Build vs Buy: AI Agents

By Sunny Patel Updated: 22 April 2026

The Short Answer

Buy a vertical agent product when an off-the-shelf solution covers 80% of your workflow and the last 20% does not genuinely differentiate the business. Build custom when the workflow is part of your operational moat, touches deeply proprietary data, or requires a regulator posture no vendor covers by default. Use a platform (LangGraph, n8n, CrewAI, vendor-specific orchestrators) when the answer is "mostly buy, some custom" — which is the most common answer.

The mistake most buyers make is treating this as a binary. Build-vs-buy is three options, not two, and the right answer is usually a composition — buy the generic capabilities, build the differentiating ones, and choose a platform that lets both live together.

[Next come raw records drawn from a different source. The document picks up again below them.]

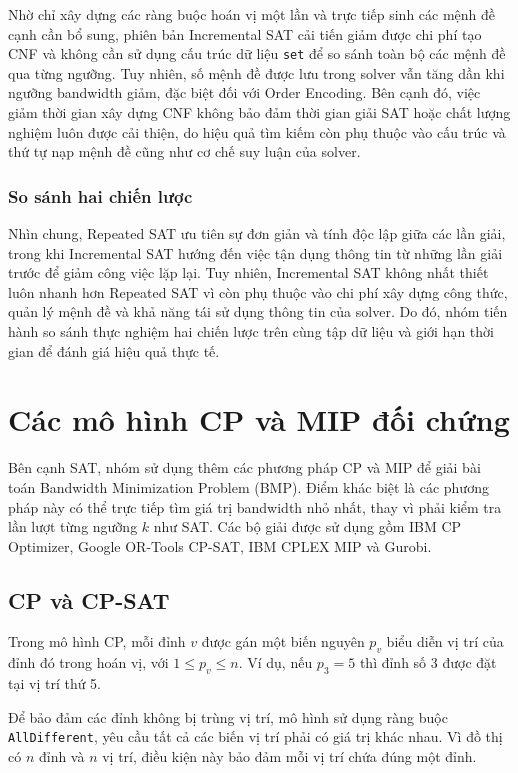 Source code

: \documentclass[a4paper,fleqn]{cas-sc}
\newcommand{\code}[1]{\nolinkurl{#1}}
\begin{document}
Nhờ chỉ xây dựng các ràng buộc hoán vị một lần và trực tiếp sinh các mệnh đề cạnh cần bổ sung, phiên bản Incremental SAT cải tiến giảm được chi phí tạo CNF và không cần sử dụng cấu trúc dữ liệu \code{set} để so sánh toàn bộ các mệnh đề qua từng ngưỡng. Tuy nhiên, số mệnh đề được lưu trong solver vẫn tăng dần khi ngưỡng bandwidth giảm, đặc biệt đối với Order Encoding. Bên cạnh đó, việc giảm thời gian xây dựng CNF không bảo đảm thời gian giải SAT hoặc chất lượng nghiệm luôn được cải thiện, do hiệu quả tìm kiếm còn phụ thuộc vào cấu trúc và thứ tự nạp mệnh đề cũng như cơ chế suy luận của solver.


\subsubsection{So sánh hai chiến lược}

Nhìn chung, Repeated SAT ưu tiên sự đơn giản và tính độc lập giữa các lần giải, trong khi Incremental SAT hướng đến việc tận dụng thông tin từ những lần giải trước để giảm công việc lặp lại. Tuy nhiên, Incremental SAT không nhất thiết luôn nhanh hơn Repeated SAT vì còn phụ thuộc vào chi phí xây dựng công thức, quản lý mệnh đề và khả năng tái sử dụng thông tin của solver. Do đó, nhóm tiến hành so sánh thực nghiệm hai chiến lược trên cùng tập dữ liệu và giới hạn thời gian để đánh giá hiệu quả thực tế.



\section{Các mô hình CP và MIP đối chứng}

Bên cạnh SAT, nhóm sử dụng thêm các phương pháp CP và MIP để giải bài toán Bandwidth Minimization Problem (BMP). Điểm khác biệt là các phương pháp này có thể trực tiếp tìm giá trị bandwidth nhỏ nhất, thay vì phải kiểm tra lần lượt từng ngưỡng $k$ như SAT. Các bộ giải được sử dụng gồm IBM CP Optimizer, Google OR-Tools CP-SAT, IBM CPLEX MIP và Gurobi.

\subsection{CP và CP-SAT}

Trong mô hình CP, mỗi đỉnh $v$ được gán một biến nguyên $p_v$ biểu diễn vị trí của đỉnh đó trong hoán vị, với $1\leq p_v\leq n$. Ví dụ, nếu $p_3=5$ thì đỉnh số 3 được đặt tại vị trí thứ 5.

Để bảo đảm các đỉnh không bị trùng vị trí, mô hình sử dụng ràng buộc \code{AllDifferent}, yêu cầu tất cả các biến vị trí phải có giá trị khác nhau. Vì đồ thị có $n$ đỉnh và $n$ vị trí, điều kiện này bảo đảm mỗi vị trí chứa đúng một đỉnh.
\end{document}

This page gives you a decision framework, the cost and risk trade-offs, and the common failure modes of each path.

When to Buy

Vertical AI agent products have matured significantly — sales development, customer support deflection, legal document review, sales ops automation, procurement. If your workflow is a commodity and your main differentiator is somewhere else in the business, buying is almost always the right answer.

The test is not "can we build it cheaper" (you probably cannot, given vendor scale) — the test is "does owning this capability advance our competitive position". If the answer is no, buy. If the answer is yes, the conversation gets more interesting.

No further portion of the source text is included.